A week on from listening to Matt Elliott's new album, 'The Broken Man' and I'm still feeling intensely morose. It's no mean feat, and I figured Matt had had the last word in gloom for the year, despite it being but a few days in.
But then I decided to investigate Rella the Woodcutter's 'The Golden Undertow', and discovered he had something to add. 'Dead Star' may be a mere two and a half minutes in duration, but its pallid, spectral tone and Rella's parched voice is enough to sap the very life from you.
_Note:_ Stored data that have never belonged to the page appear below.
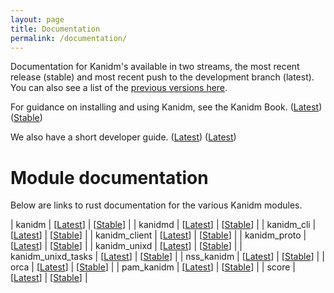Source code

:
 ```yaml
---
layout: page
title: Documentation
permalink: /documentation/
---
```


Documentation for Kanidm's available in two streams, the most recent release (stable) and most recent push to the development branch (latest). You can also see a list of the [previous versions here](https://kanidm.github.io/kanidm/).


For guidance on installing and using Kanidm, see the Kanidm Book. ([Latest](https://kanidm.github.io/kanidm/master/)) ([Stable](https://kanidm.github.io/kanidm/stable/)) 

We also have a short developer guide. ([Latest](https://kanidm.github.io/kanidm/master/DEVELOPER_README.html)) ([Latest](https://kanidm.github.io/kanidm/stable/DEVELOPER_README.html))

# Module documentation

Below are links to rust documentation for the various Kanidm modules.

| kanidm             | \[[Latest](https://kanidm.github.io/kanidm/master/rustdoc/kanidm/)\]       | \[[Stable](https://kanidm.github.io/kanidm/stable/rustdoc/kanidm/)\] |
| kanidmd            | \[[Latest](https://kanidm.github.io/kanidm/master/rustdoc/kanidmd/)\]      | \[[Stable](https://kanidm.github.io/kanidm/stable/rustdoc/kanidmd/)\] |
| kanidm_cli         | \[[Latest](https://kanidm.github.io/kanidm/master/rustdoc/kanidm_cli/)\]       | \[[Stable](https://kanidm.github.io/kanidm/stable/rustdoc/kanidm_cli/)\] |
| kanidm_client      | \[[Latest](https://kanidm.github.io/kanidm/master/rustdoc/kanidm_client/)\]       | \[[Stable](https://kanidm.github.io/kanidm/stable/rustdoc/kanidm_cli/)\] |
| kanidm_proto       | \[[Latest](https://kanidm.github.io/kanidm/master/rustdoc/kanidm_proto/)\] | \[[Stable](https://kanidm.github.io/kanidm/stable/rustdoc/kanidm_proto/)\] |
| kanidm_unixd       | \[[Latest](https://kanidm.github.io/kanidm/master/rustdoc/kanidm_unixd/)\] | \[[Stable](https://kanidm.github.io/kanidm/stable/rustdoc/kanidm_unixd/)\] |
| kanidm_unixd_tasks | \[[Latest](https://kanidm.github.io/kanidm/master/rustdoc/kanidm_unixd_tasks/)\] | \[[Stable](https://kanidm.github.io/kanidm/stable/rustdoc/kanidm_unixd_tasks/)\] |
| nss_kanidm         | \[[Latest](https://kanidm.github.io/kanidm/master/rustdoc/nss_kanidm/)\] | \[[Stable](https://kanidm.github.io/kanidm/stable/rustdoc/nss_kanidm/)\] |
| orca               | \[[Latest](https://kanidm.github.io/kanidm/master/rustdoc/orca/)\] | \[[Stable](https://kanidm.github.io/kanidm/stable/rustdoc/orca/)\] |
| pam_kanidm         | \[[Latest](https://kanidm.github.io/kanidm/master/rustdoc/pam_kanidm/)\] | \[[Stable](https://kanidm.github.io/kanidm/stable/rustdoc/pam_kanidm/)\] |
| score              | \[[Latest](https://kanidm.github.io/kanidm/master/rustdoc/score/)\] | \[[Stable](https://kanidm.github.io/kanidm/stable/rustdoc/score/)\] |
The shuffling drums and slightly jangling guitars of 'Bonobo' hardly contrive for party music, but in between 'Dead Star' and the monochord drone of 'A Forest Journey' it's a hoot.
Psychedelic guitar noodlings rattling bongos surface on 'Black Universe', but the mood is anything but a technicolour kaleidoscope, and way off in the distance, drowning in an analogue reverb, Rella reaches in vain for a hand to help him out on 'My Ship'. 'Leave Your Home' is magnificently wan, the wavering pipe sound that of a lost soul on a cold mountainside wandering is despair with no place to go.
|
There's just something about Rella's delivery that's so fucking heart-rending, so desperate, alienated and maladjusted. 'Can I ask you a favour? / keep you away with distance / I'm afraid of your touch' he sings pleadingly on 'Inside Gratitude'. He sounds so frail, so tormented, and he drags the listener down with him into his scared little world.
The final track, the eight-minute 'Drugtime Family' flexes an entirely different set of muscles as it spins a psychedelic yarn over a thumping drum, a mesmerising trip-out that shimmers with all of the colours of the rainbow and brings solace to the troubled mind at last.